DESCRIPTION OF THE TASK: Would you please transcribe, exactly as written, the lines of the entries below starting at the one that holds "- Date/time formatting" and ending at the one that holds "- Meta fields for page titles and permissions", both included?

++++ RECORD EXCERPTS

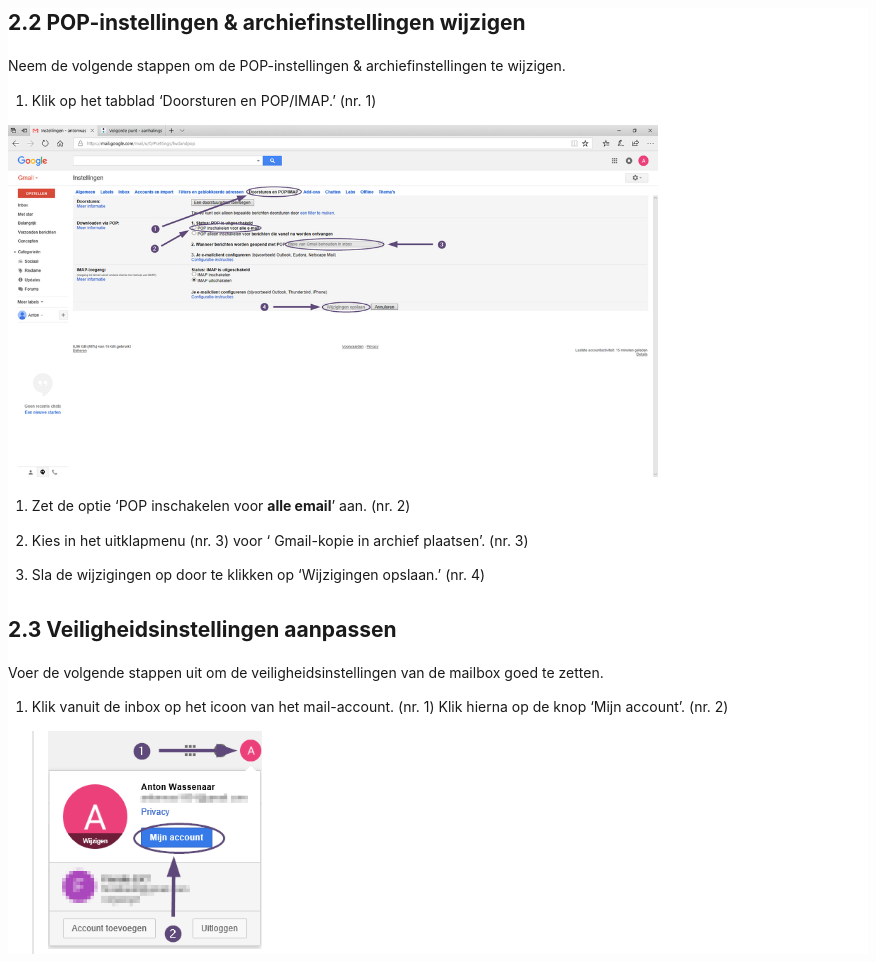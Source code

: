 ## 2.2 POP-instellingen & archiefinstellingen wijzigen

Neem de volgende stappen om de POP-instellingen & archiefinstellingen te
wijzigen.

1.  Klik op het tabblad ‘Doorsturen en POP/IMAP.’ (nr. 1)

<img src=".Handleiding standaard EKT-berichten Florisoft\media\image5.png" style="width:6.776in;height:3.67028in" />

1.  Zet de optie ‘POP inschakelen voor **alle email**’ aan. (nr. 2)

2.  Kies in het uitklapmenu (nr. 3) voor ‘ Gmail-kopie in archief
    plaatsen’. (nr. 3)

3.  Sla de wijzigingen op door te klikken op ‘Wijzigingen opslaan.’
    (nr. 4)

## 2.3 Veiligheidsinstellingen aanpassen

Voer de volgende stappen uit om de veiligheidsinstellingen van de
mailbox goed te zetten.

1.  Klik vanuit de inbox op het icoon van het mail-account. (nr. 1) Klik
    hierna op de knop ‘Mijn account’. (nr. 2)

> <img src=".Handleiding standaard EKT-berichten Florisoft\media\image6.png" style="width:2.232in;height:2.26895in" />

++++++++
++++ RECORD EXCERPTS

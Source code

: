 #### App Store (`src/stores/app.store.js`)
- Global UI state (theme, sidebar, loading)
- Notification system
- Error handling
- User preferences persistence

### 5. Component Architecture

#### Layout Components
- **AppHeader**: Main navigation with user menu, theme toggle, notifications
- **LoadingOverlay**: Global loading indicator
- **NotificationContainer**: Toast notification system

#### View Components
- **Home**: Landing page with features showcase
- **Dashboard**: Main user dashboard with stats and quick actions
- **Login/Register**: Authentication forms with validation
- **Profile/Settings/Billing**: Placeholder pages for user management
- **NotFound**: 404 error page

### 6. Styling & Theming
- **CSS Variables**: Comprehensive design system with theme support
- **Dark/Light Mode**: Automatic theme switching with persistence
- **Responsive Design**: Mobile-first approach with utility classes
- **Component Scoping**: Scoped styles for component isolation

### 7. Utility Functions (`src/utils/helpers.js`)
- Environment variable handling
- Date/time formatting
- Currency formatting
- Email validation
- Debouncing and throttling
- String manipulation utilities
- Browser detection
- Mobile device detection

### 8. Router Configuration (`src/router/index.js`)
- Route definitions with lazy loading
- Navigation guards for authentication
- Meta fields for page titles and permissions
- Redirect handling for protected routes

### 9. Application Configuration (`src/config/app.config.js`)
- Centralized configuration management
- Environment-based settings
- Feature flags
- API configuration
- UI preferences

++++++++

FINAL ANSWER:
- Date/time formatting
- Currency formatting
- Email validation
- Debouncing and throttling
- String manipulation utilities
- Browser detection
- Mobile device detection

### 8. Router Configuration (`src/router/index.js`)
- Route definitions with lazy loading
- Navigation guards for authentication
- Meta fields for page titles and permissions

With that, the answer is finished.